Accordingly, if any of us need to protest, we should do so with an eye toward how our actions can put us back in power. What is the next-day take-away? We have that kind of juice now and we need to act like it.
I do not expect protests to be perfect because human beings are not. But if we want them to matter, they have to be constructive and directed. Screaming and crying is neither. And if those who oppose us are amused by our protest and titillated and giddy by our angst we should reconsider the message we are sending them. I don’t like being laughed at and I wasn’t in Washington Square screaming at the sky. But I find common cause with those that were and I would have paid fifty grand on a payment plan to be turned loose on the set of Fox And Friends the next morning with a baseball bat to wipe those f*cking smarmy smiles and smart-aleck smirks off of their f*cking faces. Now I am not advocating protest by “Lucile” style Louisville Slugger but our passion and determination should hits just as hard.

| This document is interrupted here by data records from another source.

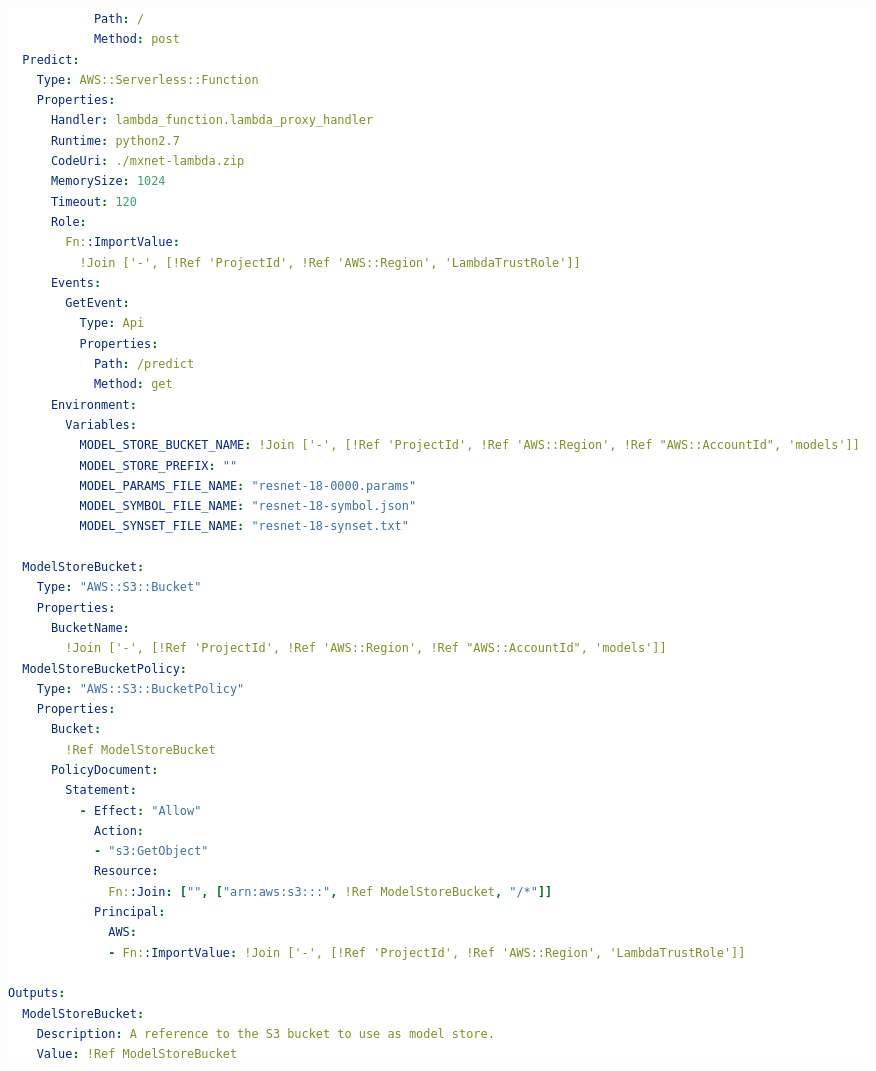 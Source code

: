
 ```yaml
            Path: /
            Method: post
  Predict:
    Type: AWS::Serverless::Function
    Properties:
      Handler: lambda_function.lambda_proxy_handler
      Runtime: python2.7
      CodeUri: ./mxnet-lambda.zip
      MemorySize: 1024
      Timeout: 120
      Role:
        Fn::ImportValue:
          !Join ['-', [!Ref 'ProjectId', !Ref 'AWS::Region', 'LambdaTrustRole']]
      Events:
        GetEvent:
          Type: Api
          Properties:
            Path: /predict
            Method: get
      Environment:
        Variables:
          MODEL_STORE_BUCKET_NAME: !Join ['-', [!Ref 'ProjectId', !Ref 'AWS::Region', !Ref "AWS::AccountId", 'models']]
          MODEL_STORE_PREFIX: ""
          MODEL_PARAMS_FILE_NAME: "resnet-18-0000.params"
          MODEL_SYMBOL_FILE_NAME: "resnet-18-symbol.json"
          MODEL_SYNSET_FILE_NAME: "resnet-18-synset.txt"
          
  ModelStoreBucket:
    Type: "AWS::S3::Bucket"
    Properties:
      BucketName:
        !Join ['-', [!Ref 'ProjectId', !Ref 'AWS::Region', !Ref "AWS::AccountId", 'models']]
  ModelStoreBucketPolicy:
    Type: "AWS::S3::BucketPolicy"
    Properties:
      Bucket:
        !Ref ModelStoreBucket
      PolicyDocument:
        Statement:
          - Effect: "Allow"
            Action:
            - "s3:GetObject"
            Resource:
              Fn::Join: ["", ["arn:aws:s3:::", !Ref ModelStoreBucket, "/*"]]
            Principal:
              AWS:
              - Fn::ImportValue: !Join ['-', [!Ref 'ProjectId', !Ref 'AWS::Region', 'LambdaTrustRole']]

Outputs:
  ModelStoreBucket:
    Description: A reference to the S3 bucket to use as model store.
    Value: !Ref ModelStoreBucket
```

And if we really want to hit hard with street political activism, we must remember that protests are supposed to disrupt the status quo and force larger society to pay attention to your concerns and take action to address them. A lot of what is going on in progressive street politics right now resembles performance art more than protests. I am questioning neither the hearts nor heads of the protesters, only challenging the effectiveness.
Many who claim to be just challenging are in fact trying to discourage protests altogether. All of those people are enemies to the cause and are too blinded by arrogance to realize that we see through their jive ass like glass. That’s not where I am coming from. I want Black Lives Matter, Occupy Wall Street and #MeToo to have lasting and positive effects- but I want them to maximize their impact and not back into it. The jury is still out so let’s keep hope alive.
There should be people from all of those protest movements in Congress within the next two years if they do it right.
Ideally, formal protests should be designed, directed and executed so that they can evolve into a part of governance. Of course that rests heavily on the ideal that America is a government of the people, by the people, and for the people. The life and legacy of Congressman and national treasure John Lewis is so noteworthy in our cultural history because of how perfectly his journey encapsulates that ideal.
Whether what we see going on today could produce another John Lewis remains to be seen but were I a betting man I would probably take a pass on that possibility. But that is ok. We may not need that level of heroism and self-sacrifice today. Building on his and his contemporaries’ could be enough- so long as we do more than just scream and cry- and our opponents have nothing to laugh about.